Period Tay Son, called Nghia An Town.

During the Nguyen period, Gia Long was again placed as Nghe An town.

In 1831, King Minh Mang divided Nghe An into two provinces: Nghe An (north of Lam river); Ha Tinh (south of Lam River).

From 1976 to 1991, the merger of Nghe An and Ha Tinh into Nghe Tinh province, the administrative units include: Vinh city, Ha Tinh town and 25 districts: Anh Sơn, Cam Xuyen, Can Loc, Con Cuong, Dien Chau, Do Luong, Duc Tho, Hung Nguyen, Huong Khe, Hương Sơn, Ky Anh, Ky Son, Nam Dan, Nghi Loc, Nghi Xuan, Nghia Dan, Que Phong, Quy Chau, Quy Hop, Quynh Luu, Tan Ky, Thach Ha, Thanh Chuong, Tuong Duong, Yen Thanh.

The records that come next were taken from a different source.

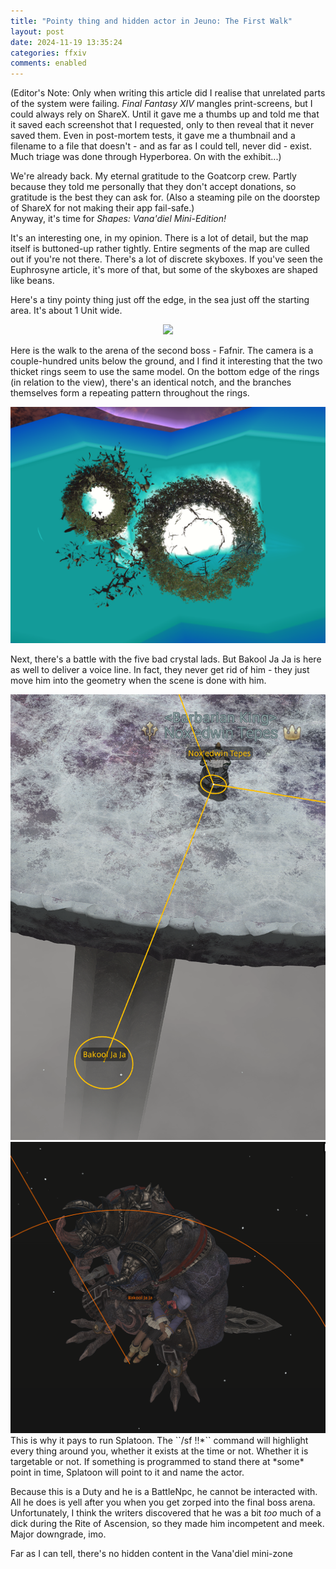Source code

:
 ```yaml
---
title: "Pointy thing and hidden actor in Jeuno: The First Walk"
layout: post
date: 2024-11-19 13:35:24
categories: ffxiv
comments: enabled
---
```

(Editor's Note: Only when writing this article did I realise that unrelated parts of the system were failing. *Final Fantasy XIV* mangles print-screens, but I could always rely on ShareX. Until it gave me a thumbs up and told me that it saved each screenshot that I requested, only to then reveal that it never saved them. Even in post-mortem tests, it gave me a thumbnail and a filename to a file that doesn't - and as far as I could tell, never did - exist. Much triage was done through Hyperborea. On with the exhibit...)  

We're already back. My eternal gratitude to the Goatcorp crew. Partly because they told me personally that they don't accept donations, so gratitude is the best they can ask for. (Also a steaming pile on the doorstep of ShareX for not making their app fail-safe.)  
Anyway, it's time for *Shapes: Vana'diel Mini-Edition!*  

It's an interesting one, in my opinion. There is a lot of detail, but the map itself is buttoned-up rather tightly. Entire segments of the map are culled out if you're not there. There's a lot of discrete skyboxes. If you've seen the Euphrosyne article, it's more of that, but some of the skyboxes are shaped like beans.  

Here's a tiny pointy thing just off the edge, in the sea just off the starting area. It's about 1 Unit wide.  
<center><a href="https://raw.githubusercontent.com/Nox13last/nox13last.github.io/refs/heads/main/_uploads/Jeuno_1.png"><img src="https://raw.githubusercontent.com/Nox13last/nox13last.github.io/refs/heads/main/_uploads/Jeuno_1.png" width="600"></a></center>  

Here is the walk to the arena of the second boss - Fafnir. The camera is a couple-hundred units below the ground, and I find it interesting that the two thicket rings seem to use the same model. On the bottom edge of the rings (in relation to the view), there's an identical notch, and the branches themselves form a repeating pattern throughout the rings.  
<center><a href="https://raw.githubusercontent.com/Nox13last/nox13last.github.io/refs/heads/main/_uploads/Jeuno_2.png"><img src="https://raw.githubusercontent.com/Nox13last/nox13last.github.io/refs/heads/main/_uploads/Jeuno_2.png" width="600"></a></center>  

Next, there's a battle with the five bad crystal lads. But Bakool Ja Ja is here as well to deliver a voice line. In fact, they never get rid of him - they just move him into the geometry when the scene is done with him.  
<center><a href="https://raw.githubusercontent.com/Nox13last/nox13last.github.io/refs/heads/main/_uploads/Jeuno_3.png"><img src="https://raw.githubusercontent.com/Nox13last/nox13last.github.io/refs/heads/main/_uploads/Jeuno_3.png" width="600"></a></center>  
<center><a href="https://raw.githubusercontent.com/Nox13last/nox13last.github.io/refs/heads/main/_uploads/Jeuno_4.png"><img src="https://raw.githubusercontent.com/Nox13last/nox13last.github.io/refs/heads/main/_uploads/Jeuno_4.png" width="600"></a></center>  
This is why it pays to run Splatoon. The ``/sf !!*`` command will highlight every thing around you, whether it exists at the time or not. Whether it is targetable or not.  If something is programmed to stand there at *some* point in time, Splatoon will point to it and name the actor.  

Because this is a Duty and he is a BattleNpc, he cannot be interacted with. All he does is yell after you when you get zorped into the final boss arena. Unfortunately, I think the writers discovered that he was a bit *too* much of a dick during the Rite of Ascension, so they made him incompetent and meek. Major downgrade, imo.  

Far as I can tell, there's no hidden content in the Vana'diel mini-zone
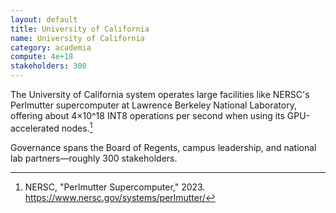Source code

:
 ```yaml
---
layout: default
title: University of California
name: University of California
category: academia
compute: 4e+18
stakeholders: 300
---
```


The University of California system operates large facilities like NERSC's Perlmutter supercomputer at Lawrence Berkeley National Laboratory, offering about 4×10^18 INT8 operations per second when using its GPU-accelerated nodes.[^1]

Governance spans the Board of Regents, campus leadership, and national lab partners—roughly 300 stakeholders.

[^1]: NERSC, "Perlmutter Supercomputer," 2023. <https://www.nersc.gov/systems/perlmutter/>
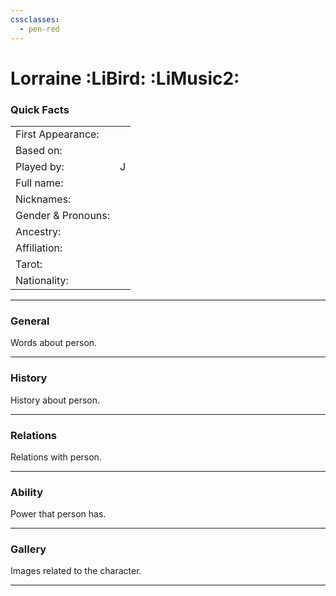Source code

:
 ```yaml
---
cssclasses:
  - pen-red
---
```

# Lorraine :LiBird: :LiMusic2:
### Quick Facts

|                    |     |
| ------------------ | --- |
| First Appearance:  |     |
| Based on:          |     |
| Played by:         | J   |
| Full name:         |     |
| Nicknames:         |     |
| Gender & Pronouns: |     |
| Ancestry:          |     |
| Affiliation:       |     |
| Tarot:             |     |
| Nationality:       |     |
***
### General
Words about person.

***
### History
History about person.

***
### Relations
Relations with person.

***
### Ability
Power that person has.

***
### Gallery
Images related to the character.

***
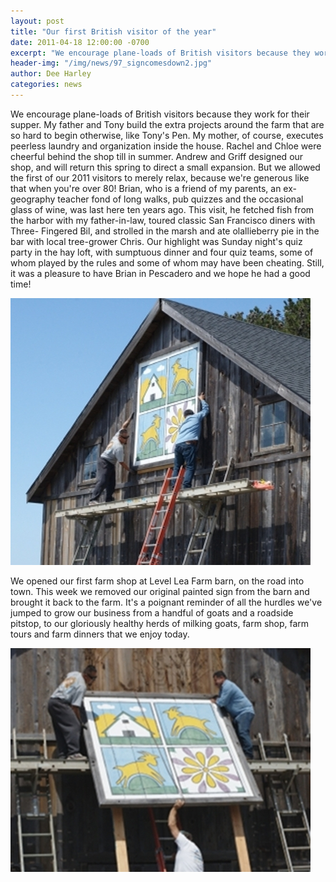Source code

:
 ```yaml
---
layout: post
title: "Our first British visitor of the year"
date: 2011-04-18 12:00:00 -0700
excerpt: "We encourage plane-loads of British visitors because they work for their supper. My father and Tony build the ..."
header-img: "/img/news/97_signcomesdown2.jpg"
author: Dee Harley
categories: news
---
```

We encourage plane-loads of British visitors because they work for
their supper. My father and Tony build the extra projects around the
farm that are so hard to begin otherwise, like Tony's Pen. My mother,
of course, executes peerless laundry and organization inside the
house. Rachel and Chloe were cheerful behind the shop till in summer.
Andrew and Griff designed our shop, and will return this spring to
direct a small expansion. But we allowed the first of our 2011
visitors to merely relax, because we're generous like that when you're
over 80! Brian, who is a friend of my parents, an ex-geography teacher
fond of long walks, pub quizzes and the occasional glass of wine, was
last here ten years ago. This visit, he fetched fish from the harbor
with my father-in-law, toured classic San Francisco diners with Three-
Fingered Bil, and strolled in the marsh and ate olallieberry pie in
the bar with local tree-grower Chris. Our highlight was Sunday night's
quiz party in the hay loft, with sumptuous dinner and four quiz teams,
some of whom played by the rules and some of whom may have been
cheating. Still, it was a pleasure to have Brian in Pescadero and we
hope he had a good time!

![image](/img/news/97_signcomesdown2.jpg)

We opened our first farm shop at Level Lea Farm barn, on the road into
town. This week we removed our original painted sign from the barn and
brought it back to the farm. It's a poignant reminder of all the
hurdles we've jumped to grow our business from a handful of goats and
a roadside pitstop, to our gloriously healthy herds of milking goats,
farm shop, farm tours and farm dinners that we enjoy today.

![image](/img/news/97_signcomesdown.jpg)

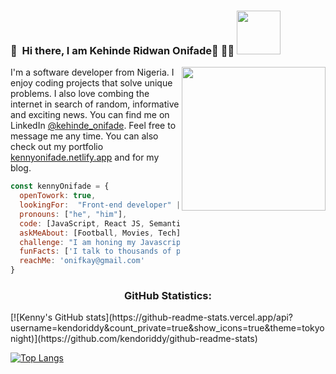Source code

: ### 👋 &nbsp;Hi there, I am Kehinde Ridwan Onifade👋 🙇‍♂️  <img src="https://media.giphy.com/media/26Fxy3Iz1ari8oytO/giphy.gif" width="70">
<img align='right' src="https://media.giphy.com/media/dWxO36Jzd6bTSt5dIY/giphy.gif" width="230">

I'm a software developer from Nigeria. I enjoy coding projects that solve unique problems. I also love combing the internet in search of random, informative and exciting news. You can find me on LinkedIn [@kehinde_onifade](https://www.linkedin.com/in/kehindeonifade/). Feel free to message me any time. You can also check out my portfolio [kennyonifade.netlify.app](https://kennyonifade.netlify.app/) and  for my blog.

```javascript
const kennyOnifade = {
  openTowork: true,
  lookingFor:  "Front-end developer" || "Full-stack web developer",
  pronouns: ["he", "him"],
  code: [JavaScript, React JS, Semantic UI, Bootstrap, Tailwind CSS],
  askMeAbout: [Football, Movies, Tech],
  challenge: "I am honing my Javascript and React skills and picking up Ruby and Ruby on Rails",
  funFacts: ['I talk to thousands of people at a time'],
  reachMe: 'onifkay@gmail.com'
}
```

<h3 align="center">GitHub Statistics:</h3>
[![Kenny's GitHub stats](https://github-readme-stats.vercel.app/api?username=kendoriddy&count_private=true&show_icons=true&theme=tokyonight)](https://github.com/kendoriddy/github-readme-stats)

[![Top Langs](https://github-readme-stats.vercel.app/api/top-langs/?username=kendoriddy)](https://github.com/kendoriddy/github-readme-stats)



<!---
kendoriddy/kendoriddy is a ✨ special ✨ repository because its `README.md` (this file) appears on your GitHub profile.
You can click the Preview link to take a look at your changes.
--->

On August 12, 1991, the ninth session of the VIIIth National Assembly issued a resolution to divide Nghe Tinh province to re-establish Nghe An and Ha Tinh provinces:
- The province Ha Tinh includes Ha Tinh town and 8 districts: Cam Xuyen, Can Loc, Duc Tho, Huong Khe, Hương Sơn, Ky Anh, Nghi Xuan, Thach Ha.
- Provinces Nghe An include Vinh city and 17 districts: Anh Sơn, Con Cuong, Dien Chau, Do Luong, Hung Nguyen, Ky Son, Nam Dan, Nghi Loc, Nghia Dan, Que Phong, Quy Chau, Quy Hop, Quynh Luu, Tan Ky, Thanh Chuong, Tuong Duong, Yen Thanh.